Saved data entries:
________________________________________

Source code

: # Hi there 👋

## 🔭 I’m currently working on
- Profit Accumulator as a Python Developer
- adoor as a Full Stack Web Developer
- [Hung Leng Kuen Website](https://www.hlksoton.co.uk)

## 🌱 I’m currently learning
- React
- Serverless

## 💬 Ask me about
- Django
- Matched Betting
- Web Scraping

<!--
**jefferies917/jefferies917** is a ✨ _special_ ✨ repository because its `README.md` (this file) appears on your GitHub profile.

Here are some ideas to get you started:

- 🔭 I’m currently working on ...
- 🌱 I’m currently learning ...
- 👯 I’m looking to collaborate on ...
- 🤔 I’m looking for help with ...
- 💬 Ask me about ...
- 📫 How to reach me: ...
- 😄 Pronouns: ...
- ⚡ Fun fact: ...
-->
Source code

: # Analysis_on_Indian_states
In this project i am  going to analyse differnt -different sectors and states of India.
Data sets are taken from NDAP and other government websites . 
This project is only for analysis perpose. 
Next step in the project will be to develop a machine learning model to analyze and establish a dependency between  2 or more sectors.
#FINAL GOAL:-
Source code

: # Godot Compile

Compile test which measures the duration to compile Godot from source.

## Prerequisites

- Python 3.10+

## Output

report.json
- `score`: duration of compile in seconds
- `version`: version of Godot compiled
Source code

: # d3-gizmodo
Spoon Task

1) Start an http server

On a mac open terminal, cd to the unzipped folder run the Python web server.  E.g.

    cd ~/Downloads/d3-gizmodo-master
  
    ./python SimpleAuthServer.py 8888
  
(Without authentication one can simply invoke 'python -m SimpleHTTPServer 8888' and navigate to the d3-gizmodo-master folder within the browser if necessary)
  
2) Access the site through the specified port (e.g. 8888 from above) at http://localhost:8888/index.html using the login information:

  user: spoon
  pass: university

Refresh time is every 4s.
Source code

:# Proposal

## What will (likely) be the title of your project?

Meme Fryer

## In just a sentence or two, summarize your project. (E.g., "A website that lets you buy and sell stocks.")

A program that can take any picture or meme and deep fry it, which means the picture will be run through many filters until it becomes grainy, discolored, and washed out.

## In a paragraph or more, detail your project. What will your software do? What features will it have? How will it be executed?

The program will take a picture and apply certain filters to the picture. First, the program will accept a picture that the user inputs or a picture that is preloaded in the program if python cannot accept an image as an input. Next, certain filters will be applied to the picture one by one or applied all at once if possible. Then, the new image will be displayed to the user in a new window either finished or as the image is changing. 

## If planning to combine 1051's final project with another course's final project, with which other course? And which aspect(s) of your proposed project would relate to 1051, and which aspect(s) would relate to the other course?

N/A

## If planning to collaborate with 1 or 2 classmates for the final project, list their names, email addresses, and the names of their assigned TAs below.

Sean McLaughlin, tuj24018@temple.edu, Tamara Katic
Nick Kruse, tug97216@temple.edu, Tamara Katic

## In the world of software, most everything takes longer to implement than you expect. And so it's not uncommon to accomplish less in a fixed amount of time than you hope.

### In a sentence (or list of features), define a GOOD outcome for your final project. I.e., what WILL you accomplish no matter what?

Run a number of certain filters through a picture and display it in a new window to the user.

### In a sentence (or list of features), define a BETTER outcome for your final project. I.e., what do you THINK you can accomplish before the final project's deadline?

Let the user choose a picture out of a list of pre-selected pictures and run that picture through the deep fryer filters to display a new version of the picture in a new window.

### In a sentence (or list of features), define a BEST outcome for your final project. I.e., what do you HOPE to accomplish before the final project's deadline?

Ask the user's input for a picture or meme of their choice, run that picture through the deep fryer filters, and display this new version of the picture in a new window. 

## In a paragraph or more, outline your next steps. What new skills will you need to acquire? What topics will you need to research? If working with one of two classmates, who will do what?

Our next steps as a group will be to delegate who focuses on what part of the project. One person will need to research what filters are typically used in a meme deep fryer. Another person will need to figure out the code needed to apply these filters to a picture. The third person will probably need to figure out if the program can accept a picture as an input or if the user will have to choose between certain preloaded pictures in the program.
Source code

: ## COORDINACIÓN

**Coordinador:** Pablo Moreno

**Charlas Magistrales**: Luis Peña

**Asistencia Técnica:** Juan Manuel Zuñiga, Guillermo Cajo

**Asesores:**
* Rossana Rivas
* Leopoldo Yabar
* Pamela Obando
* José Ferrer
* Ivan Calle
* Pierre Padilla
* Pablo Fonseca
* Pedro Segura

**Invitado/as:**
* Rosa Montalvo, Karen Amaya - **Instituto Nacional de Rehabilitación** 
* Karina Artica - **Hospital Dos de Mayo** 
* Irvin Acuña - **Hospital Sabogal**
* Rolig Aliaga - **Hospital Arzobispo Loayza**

________________________________________

# THE PROBLEM:
Print the data again exactly.

# THE ANSWER:
Source code

: # Hi there 👋

## 🔭 I’m currently working on
- Profit Accumulator as a Python Developer
- adoor as a Full Stack Web Developer
- [Hung Leng Kuen Website](https://www.hlksoton.co.uk)

## 🌱 I’m currently learning
- React
- Serverless

## 💬 Ask me about
- Django
- Matched Betting
- Web Scraping

<!--
**jefferies917/jefferies917** is a ✨ _special_ ✨ repository because its `README.md` (this file) appears on your GitHub profile.

Here are some ideas to get you started:

- 🔭 I’m currently working on ...
- 🌱 I’m currently learning ...
- 👯 I’m looking to collaborate on ...
- 🤔 I’m looking for help with ...
- 💬 Ask me about ...
- 📫 How to reach me: ...
- 😄 Pronouns: ...
- ⚡ Fun fact: ...
-->
Source code

: # Analysis_on_Indian_states
In this project i am  going to analyse differnt -different sectors and states of India.
Data sets are taken from NDAP and other government websites . 
This project is only for analysis perpose. 
Next step in the project will be to develop a machine learning model to analyze and establish a dependency between  2 or more sectors.
#FINAL GOAL:-
Source code

: # Godot Compile

Compile test which measures the duration to compile Godot from source.

## Prerequisites

- Python 3.10+

## Output

report.json
- `score`: duration of compile in seconds
- `version`: version of Godot compiled
Source code

: # d3-gizmodo
Spoon Task

1) Start an http server

On a mac open terminal, cd to the unzipped folder run the Python web server.  E.g.

    cd ~/Downloads/d3-gizmodo-master
  
    ./python SimpleAuthServer.py 8888
  
(Without authentication one can simply invoke 'python -m SimpleHTTPServer 8888' and navigate to the d3-gizmodo-master folder within the browser if necessary)
  
2) Access the site through the specified port (e.g. 8888 from above) at http://localhost:8888/index.html using the login information:

  user: spoon
  pass: university

Refresh time is every 4s.
Source code

:# Proposal

## What will (likely) be the title of your project?

Meme Fryer

## In just a sentence or two, summarize your project. (E.g., "A website that lets you buy and sell stocks.")

A program that can take any picture or meme and deep fry it, which means the picture will be run through many filters until it becomes grainy, discolored, and washed out.

## In a paragraph or more, detail your project. What will your software do? What features will it have? How will it be executed?

The program will take a picture and apply certain filters to the picture. First, the program will accept a picture that the user inputs or a picture that is preloaded in the program if python cannot accept an image as an input. Next, certain filters will be applied to the picture one by one or applied all at once if possible. Then, the new image will be displayed to the user in a new window either finished or as the image is changing. 

## If planning to combine 1051's final project with another course's final project, with which other course? And which aspect(s) of your proposed project would relate to 1051, and which aspect(s) would relate to the other course?

N/A

## If planning to collaborate with 1 or 2 classmates for the final project, list their names, email addresses, and the names of their assigned TAs below.

Sean McLaughlin, tuj24018@temple.edu, Tamara Katic
Nick Kruse, tug97216@temple.edu, Tamara Katic

## In the world of software, most everything takes longer to implement than you expect. And so it's not uncommon to accomplish less in a fixed amount of time than you hope.

### In a sentence (or list of features), define a GOOD outcome for your final project. I.e., what WILL you accomplish no matter what?

Run a number of certain filters through a picture and display it in a new window to the user.

### In a sentence (or list of features), define a BETTER outcome for your final project. I.e., what do you THINK you can accomplish before the final project's deadline?

Let the user choose a picture out of a list of pre-selected pictures and run that picture through the deep fryer filters to display a new version of the picture in a new window.

### In a sentence (or list of features), define a BEST outcome for your final project. I.e., what do you HOPE to accomplish before the final project's deadline?

Ask the user's input for a picture or meme of their choice, run that picture through the deep fryer filters, and display this new version of the picture in a new window. 

## In a paragraph or more, outline your next steps. What new skills will you need to acquire? What topics will you need to research? If working with one of two classmates, who will do what?

Our next steps as a group will be to delegate who focuses on what part of the project. One person will need to research what filters are typically used in a meme deep fryer. Another person will need to figure out the code needed to apply these filters to a picture. The third person will probably need to figure out if the program can accept a picture as an input or if the user will have to choose between certain preloaded pictures in the program.
Source code

: ## COORDINACIÓN

**Coordinador:** Pablo Moreno

**Charlas Magistrales**: Luis Peña

**Asistencia Técnica:** Juan Manuel Zuñiga, Guillermo Cajo

**Asesores:**
* Rossana Rivas
* Leopoldo Yabar
* Pamela Obando
* José Ferrer
* Ivan Calle
* Pierre Padilla
* Pablo Fonseca
* Pedro Segura

**Invitado/as:**
* Rosa Montalvo, Karen Amaya - **Instituto Nacional de Rehabilitación** 
* Karina Artica - **Hospital Dos de Mayo** 
* Irvin Acuña - **Hospital Sabogal**
* Rolig Aliaga - **Hospital Arzobispo Loayza**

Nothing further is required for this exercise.